The combination of gemcitabine + platinum (either cisplatin, carboplatin, or oxaliplatin) is the most important drug combination introduced for the treatment of solid tumors in the past 15 years. We have observed clinical responses with this regimen which are, to my knowledge, unprecedented. A complete remission and 6 year history of enduring remission in a patient with unresectable pancreatic adenocarcinoma metastatic to spleen, kidney, and omentum .  A complete remission and greater than 4 year survival in a patient with massive, non-cytoreducible ovarian cancer who had primary progression on platinum/Taxol, followed by progressive disease despite tandem high dose chemotherapy and tandem stem cell transplants at a cost of more than $200,000.  A clinical complete remission in a patient with colon cancer metastatic to liver and lungs (large "cannonball" lesions), following failure of adjuvant 5FU/levamisole, 5FU/leucovorin, 9-aminocamptothecin, and biotherapy.  A durable, complete remission (lasting years) in a patient with gastric cancer metastatic to nodes and liver. And many others.

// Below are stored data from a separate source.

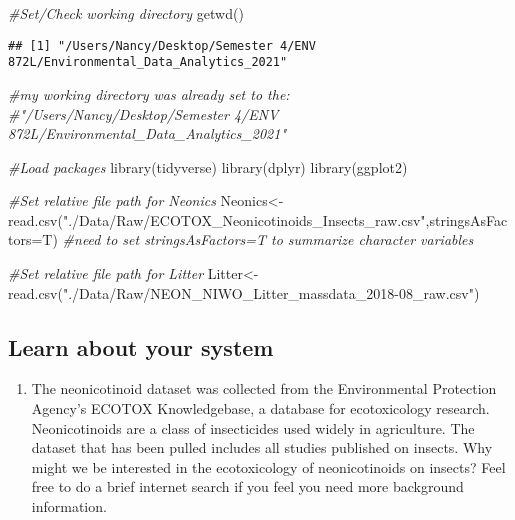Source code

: \documentclass[
]{article}
\newenvironment{Shaded}{\begin{snugshade}}{\end{snugshade}}
\newcommand{\AttributeTok}[1]{\textcolor[rgb]{0.77,0.63,0.00}{#1}}
\newcommand{\CommentTok}[1]{\textcolor[rgb]{0.56,0.35,0.01}{\textit{#1}}}
\newcommand{\FunctionTok}[1]{\textcolor[rgb]{0.00,0.00,0.00}{#1}}
\newcommand{\NormalTok}[1]{#1}
\newcommand{\OtherTok}[1]{\textcolor[rgb]{0.56,0.35,0.01}{#1}}
\newcommand{\StringTok}[1]{\textcolor[rgb]{0.31,0.60,0.02}{#1}}
\providecommand{\tightlist}{%
  \setlength{\itemsep}{0pt}\setlength{\parskip}{0pt}}
\begin{document}
\begin{Shaded}
\begin{Highlighting}[]
\CommentTok{\#Set/Check working directory}
\FunctionTok{getwd}\NormalTok{() }
\end{Highlighting}
\end{Shaded}

\begin{verbatim}
## [1] "/Users/Nancy/Desktop/Semester 4/ENV 872L/Environmental_Data_Analytics_2021"
\end{verbatim}

\begin{Shaded}
\begin{Highlighting}[]
\CommentTok{\#my working directory was already set to the:}
\CommentTok{\#"/Users/Nancy/Desktop/Semester 4/ENV 872L/Environmental\_Data\_Analytics\_2021"}

\CommentTok{\#Load packages}
\FunctionTok{library}\NormalTok{(tidyverse)}
\FunctionTok{library}\NormalTok{(dplyr)}
\FunctionTok{library}\NormalTok{(ggplot2)}

\CommentTok{\#Set relative file path for Neonics}
\NormalTok{Neonics}\OtherTok{\textless{}{-}}\FunctionTok{read.csv}\NormalTok{(}\StringTok{"./Data/Raw/ECOTOX\_Neonicotinoids\_Insects\_raw.csv"}\NormalTok{,}\AttributeTok{stringsAsFactors=}\NormalTok{T)}
\CommentTok{\#need to set stringsAsFactors=T to summarize character variables}

\CommentTok{\#Set relative file path for Litter}
\NormalTok{Litter}\OtherTok{\textless{}{-}}\FunctionTok{read.csv}\NormalTok{(}\StringTok{"./Data/Raw/NEON\_NIWO\_Litter\_massdata\_2018{-}08\_raw.csv"}\NormalTok{)}
\end{Highlighting}
\end{Shaded}

\hypertarget{learn-about-your-system}{%
\subsection{Learn about your system}\label{learn-about-your-system}}

\begin{enumerate}
\def\labelenumi{\arabic{enumi}.}
\setcounter{enumi}{1}
\tightlist
\item
  The neonicotinoid dataset was collected from the Environmental
  Protection Agency's ECOTOX Knowledgebase, a database for ecotoxicology
  research. Neonicotinoids are a class of insecticides used widely in
  agriculture. The dataset that has been pulled includes all studies
  published on insects. Why might we be interested in the ecotoxicology
  of neonicotinoids on insects? Feel free to do a brief internet search
  if you feel you need more background information.
\end{enumerate}
\end{document}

We began Cell Culture Drug Resistance Testing (CCDRT) of the gemcitabine + cisplatin combination in the mid-90s at the specific suggestion of Dr. Robert Nagourney, Director of Rational Therapeutics,Inc. .  At the time, it was a virtually unexplored combination, and many patients received treatment with this regimen because of our CCDRT results long before any clinical trials in their particular disease types had ever been published.  Dr. Nagourney's contributions in terms of recognizing the profound synergy of this combination and promoting the use of this combination have been very important in getting clinical trials with this regimen started in a broad spectrum of cancers. In our experience, gemcitabine + platinum combinations are the most synergistic drug combinations in solid tumors which we have ever tested.

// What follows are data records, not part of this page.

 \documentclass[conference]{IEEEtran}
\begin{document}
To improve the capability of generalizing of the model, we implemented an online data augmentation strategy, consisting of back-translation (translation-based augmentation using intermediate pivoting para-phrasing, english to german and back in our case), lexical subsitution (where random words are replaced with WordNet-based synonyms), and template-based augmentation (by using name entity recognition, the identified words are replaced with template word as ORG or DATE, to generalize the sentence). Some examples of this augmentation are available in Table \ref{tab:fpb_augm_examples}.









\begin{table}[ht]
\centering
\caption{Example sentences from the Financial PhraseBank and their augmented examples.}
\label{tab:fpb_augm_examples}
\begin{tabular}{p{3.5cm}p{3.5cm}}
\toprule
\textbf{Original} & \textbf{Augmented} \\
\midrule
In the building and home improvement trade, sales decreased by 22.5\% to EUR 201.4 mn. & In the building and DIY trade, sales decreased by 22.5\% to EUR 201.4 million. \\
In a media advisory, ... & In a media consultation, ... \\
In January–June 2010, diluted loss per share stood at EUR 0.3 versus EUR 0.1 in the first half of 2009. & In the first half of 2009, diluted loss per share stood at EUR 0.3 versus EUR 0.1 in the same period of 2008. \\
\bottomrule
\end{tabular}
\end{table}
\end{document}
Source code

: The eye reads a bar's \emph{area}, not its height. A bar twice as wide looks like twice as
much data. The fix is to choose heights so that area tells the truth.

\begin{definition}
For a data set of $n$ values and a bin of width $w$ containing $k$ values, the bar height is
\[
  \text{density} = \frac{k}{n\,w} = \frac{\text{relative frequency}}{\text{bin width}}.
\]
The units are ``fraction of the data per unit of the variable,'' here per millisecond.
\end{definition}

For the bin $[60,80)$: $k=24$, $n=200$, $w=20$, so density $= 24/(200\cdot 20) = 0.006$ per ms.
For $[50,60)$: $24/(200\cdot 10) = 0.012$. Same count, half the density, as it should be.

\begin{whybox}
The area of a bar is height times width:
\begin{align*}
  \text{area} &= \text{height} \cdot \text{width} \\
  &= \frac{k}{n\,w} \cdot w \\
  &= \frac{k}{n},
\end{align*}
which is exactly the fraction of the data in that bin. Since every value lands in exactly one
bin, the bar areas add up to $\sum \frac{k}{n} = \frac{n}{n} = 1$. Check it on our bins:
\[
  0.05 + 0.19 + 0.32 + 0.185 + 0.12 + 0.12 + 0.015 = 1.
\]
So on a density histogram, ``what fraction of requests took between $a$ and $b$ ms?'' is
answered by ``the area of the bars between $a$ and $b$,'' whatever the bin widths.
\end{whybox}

I believe that the most probable mechanism for the profound synergy between gemcitabine + platinum is gemcitabine inhibition of repair of platinum/DNA adducts. Basically, platinum-resistant tumor cells "cut out" the damaged DNA (to which the platinum is attached) in the same way that the railroad company repairs damaged sections of rail track.  Then the railroad company lays down new track.  Platinum-resistant tumor cells do the same thing, and gemcitabine interferes with this process.  Thus, you want to administer first gemcitabine (to have gemcitabine on board to inhibit the repair process).  Then, you want to administer platinum shortly thereafter.  In addition, you don't want to give either gemcitabine or platinum by itself on any days of the cycle; this doesn't take advantage of the synergy between the drugs and, in many cases, will just increase toxicity.

As just one example of how clinical oncologists too often get this wrong, there is a study just published in the current issue of Gynecologic Oncology, by a team of French and Belgian investigators (Belpomme, et al. Gemcitabine combined with cisplatin as first-line treatment in patients with epithelial ovarian cancer: a phase II study. Gynecol. Oncol. 91:32-38, 2003).

In the above study, patients with previously-untreated ovarian cancer were treated with gemcitabine plus cisplatin.  Patients received cisplatin 75 mg/M2 on Day 1 and gemcitabine 1250 mg/M2 on Days 1 (after cisplatin) and Day 8 (by itself, without cisplatin) of a 21 day treatment cycle. The results were decidedly ordinary (about the same which would be expected with single agent platinum alone).  Overall response rate of 65%. Median survival of 24 months.

The above results were entirely predictable, as the investigators did not design their treatment schedule to take advantage of the profound gemcitabine/platinum synergy which does exist when platinum is administered in the presence of gemcitabine.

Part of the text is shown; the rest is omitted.